AI at the core of future networks
DoT and allied agencies now explicitly position AI as a foundational element of next-generation network architecture, with 6G vision documents talking of “AI-native networks” that are largely self-optimising, self-healing, and heavily automated end to end. This shifts AI from being a support tool for analytics to becoming an embedded control layer for radio, transport, and core networks, including traffic engineering, spectrum management, and energy optimisation.

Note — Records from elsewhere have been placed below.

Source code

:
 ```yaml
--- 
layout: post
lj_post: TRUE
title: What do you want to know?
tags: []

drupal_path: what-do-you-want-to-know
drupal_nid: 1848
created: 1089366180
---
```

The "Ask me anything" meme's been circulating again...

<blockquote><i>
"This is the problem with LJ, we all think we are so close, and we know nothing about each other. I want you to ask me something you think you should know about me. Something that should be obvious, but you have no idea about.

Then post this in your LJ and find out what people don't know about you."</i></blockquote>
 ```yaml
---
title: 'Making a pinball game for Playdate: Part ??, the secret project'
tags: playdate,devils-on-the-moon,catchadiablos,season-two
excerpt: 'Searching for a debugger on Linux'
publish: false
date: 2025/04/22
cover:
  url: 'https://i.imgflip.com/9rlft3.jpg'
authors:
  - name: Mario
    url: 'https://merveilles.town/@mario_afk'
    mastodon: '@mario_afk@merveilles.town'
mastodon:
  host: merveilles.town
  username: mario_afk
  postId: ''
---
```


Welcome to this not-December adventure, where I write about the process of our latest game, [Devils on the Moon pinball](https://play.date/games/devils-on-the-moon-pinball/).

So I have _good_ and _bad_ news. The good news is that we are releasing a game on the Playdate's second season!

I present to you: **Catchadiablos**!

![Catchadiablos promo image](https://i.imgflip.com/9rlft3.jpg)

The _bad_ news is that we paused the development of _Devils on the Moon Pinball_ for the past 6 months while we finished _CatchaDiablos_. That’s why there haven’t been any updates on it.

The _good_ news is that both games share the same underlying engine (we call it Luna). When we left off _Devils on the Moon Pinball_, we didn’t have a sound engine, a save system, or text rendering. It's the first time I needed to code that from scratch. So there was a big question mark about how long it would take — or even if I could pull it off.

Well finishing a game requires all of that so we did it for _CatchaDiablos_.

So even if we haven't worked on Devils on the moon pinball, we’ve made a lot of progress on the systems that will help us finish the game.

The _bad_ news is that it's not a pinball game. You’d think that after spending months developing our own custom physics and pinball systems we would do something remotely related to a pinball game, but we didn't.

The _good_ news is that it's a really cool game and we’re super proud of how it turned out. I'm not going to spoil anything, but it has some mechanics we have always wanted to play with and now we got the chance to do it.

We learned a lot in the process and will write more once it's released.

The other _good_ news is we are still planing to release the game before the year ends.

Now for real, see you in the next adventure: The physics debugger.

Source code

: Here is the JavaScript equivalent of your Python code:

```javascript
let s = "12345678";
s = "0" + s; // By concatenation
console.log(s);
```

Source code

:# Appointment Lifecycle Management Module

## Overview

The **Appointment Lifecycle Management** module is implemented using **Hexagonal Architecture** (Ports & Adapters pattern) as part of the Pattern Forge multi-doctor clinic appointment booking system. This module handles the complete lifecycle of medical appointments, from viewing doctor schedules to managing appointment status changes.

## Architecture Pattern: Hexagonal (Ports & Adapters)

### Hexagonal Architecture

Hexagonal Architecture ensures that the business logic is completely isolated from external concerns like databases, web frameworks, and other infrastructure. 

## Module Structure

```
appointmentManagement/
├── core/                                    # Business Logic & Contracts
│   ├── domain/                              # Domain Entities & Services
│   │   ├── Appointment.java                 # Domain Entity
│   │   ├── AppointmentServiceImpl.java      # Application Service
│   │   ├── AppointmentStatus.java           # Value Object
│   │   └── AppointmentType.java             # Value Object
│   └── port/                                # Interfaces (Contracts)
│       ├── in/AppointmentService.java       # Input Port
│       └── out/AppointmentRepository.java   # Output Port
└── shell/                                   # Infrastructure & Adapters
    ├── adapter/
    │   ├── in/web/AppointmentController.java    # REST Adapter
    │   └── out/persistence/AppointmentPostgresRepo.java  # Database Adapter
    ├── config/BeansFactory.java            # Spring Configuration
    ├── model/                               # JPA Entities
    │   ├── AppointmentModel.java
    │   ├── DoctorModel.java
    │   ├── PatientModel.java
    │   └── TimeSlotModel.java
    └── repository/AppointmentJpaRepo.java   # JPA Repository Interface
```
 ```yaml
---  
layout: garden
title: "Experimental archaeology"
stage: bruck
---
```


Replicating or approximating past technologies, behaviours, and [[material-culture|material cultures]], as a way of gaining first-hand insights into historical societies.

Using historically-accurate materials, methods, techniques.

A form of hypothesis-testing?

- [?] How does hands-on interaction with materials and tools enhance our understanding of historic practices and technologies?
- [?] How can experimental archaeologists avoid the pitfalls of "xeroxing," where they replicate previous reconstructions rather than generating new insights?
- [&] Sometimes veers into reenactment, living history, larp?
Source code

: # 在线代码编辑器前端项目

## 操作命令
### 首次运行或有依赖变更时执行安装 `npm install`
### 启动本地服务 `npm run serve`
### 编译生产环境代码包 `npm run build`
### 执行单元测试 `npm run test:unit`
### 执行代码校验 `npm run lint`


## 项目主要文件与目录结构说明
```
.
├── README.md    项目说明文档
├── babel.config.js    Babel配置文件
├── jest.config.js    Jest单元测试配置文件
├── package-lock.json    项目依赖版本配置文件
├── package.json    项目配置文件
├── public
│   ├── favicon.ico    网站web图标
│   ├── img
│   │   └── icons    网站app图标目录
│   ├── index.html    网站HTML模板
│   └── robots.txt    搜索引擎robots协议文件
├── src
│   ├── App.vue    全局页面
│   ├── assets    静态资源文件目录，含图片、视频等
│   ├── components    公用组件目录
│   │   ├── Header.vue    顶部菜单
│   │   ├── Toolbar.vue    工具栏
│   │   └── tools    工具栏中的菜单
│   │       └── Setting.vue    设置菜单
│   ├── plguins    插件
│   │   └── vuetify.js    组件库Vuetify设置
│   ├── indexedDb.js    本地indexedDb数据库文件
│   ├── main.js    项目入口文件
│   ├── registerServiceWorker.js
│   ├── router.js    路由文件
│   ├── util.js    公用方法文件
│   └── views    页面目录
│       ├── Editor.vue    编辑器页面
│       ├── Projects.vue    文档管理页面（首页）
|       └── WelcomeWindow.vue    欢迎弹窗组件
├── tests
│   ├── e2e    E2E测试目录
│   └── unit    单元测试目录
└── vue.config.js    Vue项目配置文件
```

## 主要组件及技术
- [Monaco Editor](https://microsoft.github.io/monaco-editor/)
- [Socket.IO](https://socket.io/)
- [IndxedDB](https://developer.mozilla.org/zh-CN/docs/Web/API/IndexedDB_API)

India’s 6G blueprint envisages “networks of networks” spanning terrestrial and non-terrestrial systems, with AI and machine learning used to manage complex, analytically intractable conditions and to offer AI-as-a-Service from a distributed cloud fabric. In practice, this means that whoever controls the models and compute underlying these AI-native networks effectively controls key levers of network performance, resilience, and even security posture.

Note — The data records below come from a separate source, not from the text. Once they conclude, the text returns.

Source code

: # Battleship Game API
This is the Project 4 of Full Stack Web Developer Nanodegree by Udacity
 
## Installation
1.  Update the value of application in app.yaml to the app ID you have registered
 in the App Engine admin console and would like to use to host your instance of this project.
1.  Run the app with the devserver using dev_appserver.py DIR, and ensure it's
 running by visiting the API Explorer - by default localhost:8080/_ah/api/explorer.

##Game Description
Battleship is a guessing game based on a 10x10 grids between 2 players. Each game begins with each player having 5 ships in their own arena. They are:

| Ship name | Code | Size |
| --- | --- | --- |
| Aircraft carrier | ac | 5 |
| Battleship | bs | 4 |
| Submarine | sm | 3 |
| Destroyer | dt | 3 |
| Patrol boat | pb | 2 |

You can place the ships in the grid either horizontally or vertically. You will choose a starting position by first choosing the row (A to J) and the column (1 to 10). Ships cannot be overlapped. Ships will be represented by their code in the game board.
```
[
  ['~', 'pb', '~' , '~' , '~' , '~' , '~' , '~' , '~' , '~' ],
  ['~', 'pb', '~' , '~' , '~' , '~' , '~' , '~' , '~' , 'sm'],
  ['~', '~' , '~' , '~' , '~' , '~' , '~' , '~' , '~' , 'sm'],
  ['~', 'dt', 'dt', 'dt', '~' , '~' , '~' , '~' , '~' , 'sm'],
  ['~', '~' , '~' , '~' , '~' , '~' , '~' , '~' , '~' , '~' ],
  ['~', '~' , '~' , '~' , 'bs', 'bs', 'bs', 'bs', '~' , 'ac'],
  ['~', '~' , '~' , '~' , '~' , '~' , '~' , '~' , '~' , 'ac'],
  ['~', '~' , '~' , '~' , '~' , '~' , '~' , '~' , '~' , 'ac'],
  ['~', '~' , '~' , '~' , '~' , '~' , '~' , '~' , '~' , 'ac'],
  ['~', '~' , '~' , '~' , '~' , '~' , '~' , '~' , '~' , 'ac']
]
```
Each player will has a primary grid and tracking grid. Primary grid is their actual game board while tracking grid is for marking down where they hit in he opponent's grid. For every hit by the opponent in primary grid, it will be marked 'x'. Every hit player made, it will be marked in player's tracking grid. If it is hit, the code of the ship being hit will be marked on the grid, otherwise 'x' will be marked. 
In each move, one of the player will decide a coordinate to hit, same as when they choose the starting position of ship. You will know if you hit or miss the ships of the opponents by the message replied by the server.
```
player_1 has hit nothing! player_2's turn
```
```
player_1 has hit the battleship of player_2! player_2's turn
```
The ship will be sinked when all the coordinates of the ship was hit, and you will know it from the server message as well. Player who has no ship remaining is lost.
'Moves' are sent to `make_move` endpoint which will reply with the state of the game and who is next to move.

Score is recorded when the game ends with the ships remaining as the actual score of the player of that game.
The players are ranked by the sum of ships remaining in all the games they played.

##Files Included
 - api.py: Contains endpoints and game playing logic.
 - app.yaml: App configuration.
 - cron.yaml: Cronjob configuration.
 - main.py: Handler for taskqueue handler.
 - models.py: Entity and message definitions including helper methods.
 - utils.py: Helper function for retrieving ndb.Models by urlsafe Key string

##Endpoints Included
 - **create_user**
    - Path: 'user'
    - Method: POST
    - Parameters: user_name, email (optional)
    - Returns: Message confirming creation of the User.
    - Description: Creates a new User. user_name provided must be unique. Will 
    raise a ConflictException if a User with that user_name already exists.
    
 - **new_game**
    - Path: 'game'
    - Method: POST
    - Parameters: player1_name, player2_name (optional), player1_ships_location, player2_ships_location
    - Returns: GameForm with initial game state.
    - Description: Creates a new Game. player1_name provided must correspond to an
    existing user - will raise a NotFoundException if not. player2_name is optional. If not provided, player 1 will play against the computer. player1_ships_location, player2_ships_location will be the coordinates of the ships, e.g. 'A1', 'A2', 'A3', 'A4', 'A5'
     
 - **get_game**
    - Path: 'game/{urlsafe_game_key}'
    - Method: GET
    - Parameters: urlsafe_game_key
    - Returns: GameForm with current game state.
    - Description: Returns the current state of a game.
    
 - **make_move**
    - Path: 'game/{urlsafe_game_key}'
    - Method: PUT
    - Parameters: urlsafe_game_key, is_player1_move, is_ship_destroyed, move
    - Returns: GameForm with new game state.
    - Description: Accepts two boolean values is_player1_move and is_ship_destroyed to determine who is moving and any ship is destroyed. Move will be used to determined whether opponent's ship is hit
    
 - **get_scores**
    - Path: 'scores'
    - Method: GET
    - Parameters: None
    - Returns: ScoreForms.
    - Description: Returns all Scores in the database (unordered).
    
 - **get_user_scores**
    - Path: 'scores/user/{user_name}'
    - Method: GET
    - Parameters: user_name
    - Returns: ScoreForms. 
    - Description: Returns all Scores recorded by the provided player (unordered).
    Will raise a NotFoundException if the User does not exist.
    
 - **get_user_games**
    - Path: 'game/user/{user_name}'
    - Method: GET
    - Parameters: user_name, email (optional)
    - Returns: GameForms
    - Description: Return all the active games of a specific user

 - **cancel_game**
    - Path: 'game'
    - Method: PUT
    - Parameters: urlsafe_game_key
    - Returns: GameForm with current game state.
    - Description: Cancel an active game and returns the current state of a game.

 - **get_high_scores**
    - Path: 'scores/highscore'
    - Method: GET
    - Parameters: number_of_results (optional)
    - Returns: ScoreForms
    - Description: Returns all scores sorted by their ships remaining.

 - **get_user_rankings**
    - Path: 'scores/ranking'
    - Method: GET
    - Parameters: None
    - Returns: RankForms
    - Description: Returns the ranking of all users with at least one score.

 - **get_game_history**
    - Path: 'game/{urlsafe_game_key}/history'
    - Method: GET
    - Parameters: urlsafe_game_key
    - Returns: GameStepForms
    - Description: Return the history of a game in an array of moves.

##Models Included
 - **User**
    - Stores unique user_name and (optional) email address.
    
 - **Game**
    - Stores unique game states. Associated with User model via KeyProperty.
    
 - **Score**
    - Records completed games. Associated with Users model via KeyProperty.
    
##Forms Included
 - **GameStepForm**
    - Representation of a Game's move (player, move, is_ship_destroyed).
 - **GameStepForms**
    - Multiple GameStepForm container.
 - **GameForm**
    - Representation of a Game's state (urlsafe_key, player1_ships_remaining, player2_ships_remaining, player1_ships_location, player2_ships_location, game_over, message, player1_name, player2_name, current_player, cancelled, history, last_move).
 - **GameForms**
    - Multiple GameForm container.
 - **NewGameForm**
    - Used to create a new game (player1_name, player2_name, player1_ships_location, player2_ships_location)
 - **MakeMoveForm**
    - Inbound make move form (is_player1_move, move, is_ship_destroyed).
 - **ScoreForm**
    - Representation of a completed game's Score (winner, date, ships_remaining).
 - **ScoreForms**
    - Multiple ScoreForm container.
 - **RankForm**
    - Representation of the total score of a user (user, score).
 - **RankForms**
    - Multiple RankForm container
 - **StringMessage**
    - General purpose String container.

Strategic alarm after Anthropic curbs
The US directive forcing Anthropic to suspend access to its Fable 5 and Mythos 5 models for all foreign nationals has acted as a wake-up call for countries that had quietly assumed persistent access to frontier cloud AI. For India’s telecom and digital infra planners, this has underscored the risk of building AI-native networks whose most advanced optimisation, planning, or security functions sit atop foreign-controlled models that can be switched off by external policy decisions.
Given ongoing work with the ITU on AI-native networks and India’s visible push to influence global 6G and satellite communications policy, the possibility of sudden model withdrawal is now seen as a direct strategic vulnerability rather than just a procurement inconvenience. This is particularly sensitive where AI is expected to drive self-healing operations, anomaly detection, and cyber defence for critical backbone networks and government communications.

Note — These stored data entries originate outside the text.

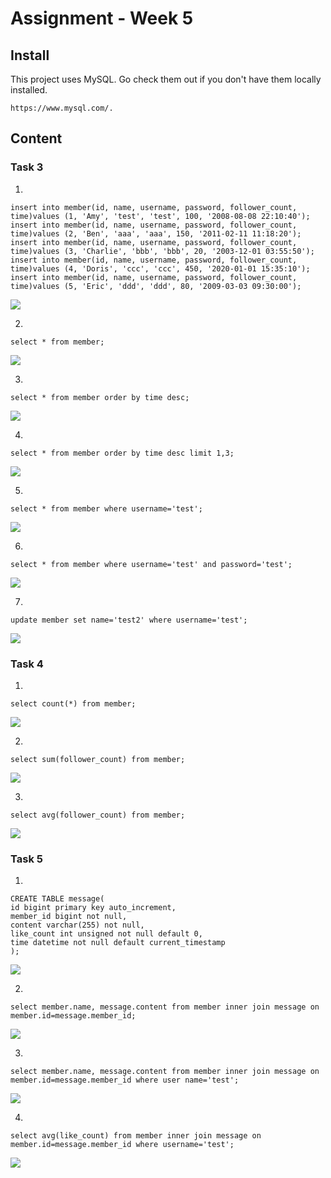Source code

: # Assignment - Week 5

## Install
This project uses MySQL. Go check them out if you don't have them locally installed.

`https://www.mysql.com/.`

## Content
###  Task 3
1. 

```
insert into member(id, name, username, password, follower_count, time)values (1, 'Amy', 'test', 'test', 100, '2008-08-08 22:10:40');
insert into member(id, name, username, password, follower_count, time)values (2, 'Ben', 'aaa', 'aaa', 150, '2011-02-11 11:18:20');
insert into member(id, name, username, password, follower_count, time)values (3, 'Charlie', 'bbb', 'bbb', 20, '2003-12-01 03:55:50');
insert into member(id, name, username, password, follower_count, time)values (4, 'Doris', 'ccc', 'ccc', 450, '2020-01-01 15:35:10');
insert into member(id, name, username, password, follower_count, time)values (5, 'Eric', 'ddd', 'ddd', 80, '2009-03-03 09:30:00');
```
![](/Users/stephy/Desktop/Wehelp-Assignment-2022/week5/screenshots/Task3_01.png)

2.

```select * from member;```

![](/Users/stephy/Desktop/Wehelp-Assignment-2022/week5/screenshots/Task3_02.png)

3.

```select * from member order by time desc;```

![](/Users/stephy/Desktop/Wehelp-Assignment-2022/week5/screenshots/Task3_03.png)

4.

```select * from member order by time desc limit 1,3;```

![](/Users/stephy/Desktop/Wehelp-Assignment-2022/week5/screenshots/Task3_04.png)

5.

```select * from member where username='test';```

![](/Users/stephy/Desktop/Wehelp-Assignment-2022/week5/screenshots/Task3_05.png)

6.

 ```select * from member where username='test' and password='test';```

![](/Users/stephy/Desktop/Wehelp-Assignment-2022/week5/screenshots/Task3_06.png)

7.

```update member set name='test2' where username='test';```

![](/Users/stephy/Desktop/Wehelp-Assignment-2022/week5/screenshots/Task3_07.png)

### Task 4

1.

`select count(*) from member;`

![](/Users/stephy/Desktop/Wehelp-Assignment-2022/week5/screenshots/Task4_01.png)

2.

`select sum(follower_count) from member;`

![](/Users/stephy/Desktop/Wehelp-Assignment-2022/week5/screenshots/Task4_02.png)

3.

`select avg(follower_count) from member;`

![](/Users/stephy/Desktop/Wehelp-Assignment-2022/week5/screenshots/Task4_03.png)

### Task 5

1.

```
CREATE TABLE message(
id bigint primary key auto_increment, 
member_id bigint not null, 
content varchar(255) not null, 
like_count int unsigned not null default 0,
time datetime not null default current_timestamp
);
```

![](/Users/stephy/Desktop/Wehelp-Assignment-2022/week5/screenshots/Task5_00.png)

2.

```select member.name, message.content from member inner join message on member.id=message.member_id;```

![](/Users/stephy/Desktop/Wehelp-Assignment-2022/week5/screenshots/Task5_01.png)

3.

```select member.name, message.content from member inner join message on member.id=message.member_id where user name='test';```

![](/Users/stephy/Desktop/Wehelp-Assignment-2022/week5/screenshots/Task5_02.png)

4.

```select avg(like_count) from member inner join message on member.id=message.member_id where username='test';```

![](/Users/stephy/Desktop/Wehelp-Assignment-2022/week5/screenshots/Task5_04.png)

Reorienting IndiaAI toward telecom infra
Against this backdrop, the IndiaAI Mission’s infrastructure components, particularly compute, data platforms, and cloud access, are being reassessed with an eye on sovereign telecom capability. The Mission already envisages large-scale GPU infrastructure and cloud-based AI services; the review is likely to push for explicit carve-outs to support telco-grade AI workloads, RAN optimisation models, and secure core-network intelligence that are fully controllable from within India.
Policy discussions are focusing on:
- Prioritising access to national AI compute for telecom operators, network OEMs, and domestic 6G R&D programmes, not just generic AI startups.
- Building indigenous foundational models tuned to Indian network conditions, traffic patterns, and spectrum usage, including rural and satellite backhaul scenarios.
- Ensuring that critical orchestration and policy engines for AI-native networks can run on Indian clouds or in operator data centres, decoupled from foreign export-control risk.
Sovereign AI for 6G and Open RAN
Government messaging around 6G already emphasises sovereign capability across chip design, secure core, satellite backhaul, and Open RAN, with AI-native networks cited as a central pillar. The IndiaAI rethink dovetails with this by treating AI models and training infrastructure as strategic assets in the same category as spectrum, silicon, and encryption technologies for future networks.
For Open RAN in particular, where intelligence is disaggregated into virtualised and cloudified components, control over AI-based RAN optimisation models and inference platforms becomes critical to avoid lock-in to foreign vendors or hyperscale clouds. Sovereign AI capabilities would allow Indian vendors and operators to train, fine-tune, and deploy their own models for beamforming, interference management, and energy control, using domestic data while retaining full control over updates and guardrails.
Implications for operators and digital infra
For operators, an overhauled IndiaAI framework aligned with telecom and digital infra priorities could translate into subsidised or priority access to national AI compute, shared model libraries for network functions, and standardised APIs for integrating AI-as-a-Service into OSS/BSS and NOC environments. At the infra layer, national AI clusters and edge compute nodes could be co-located with major fibre routes, data centres, and IXPs, creating a distributed AI fabric optimised for low-latency network control and content delivery.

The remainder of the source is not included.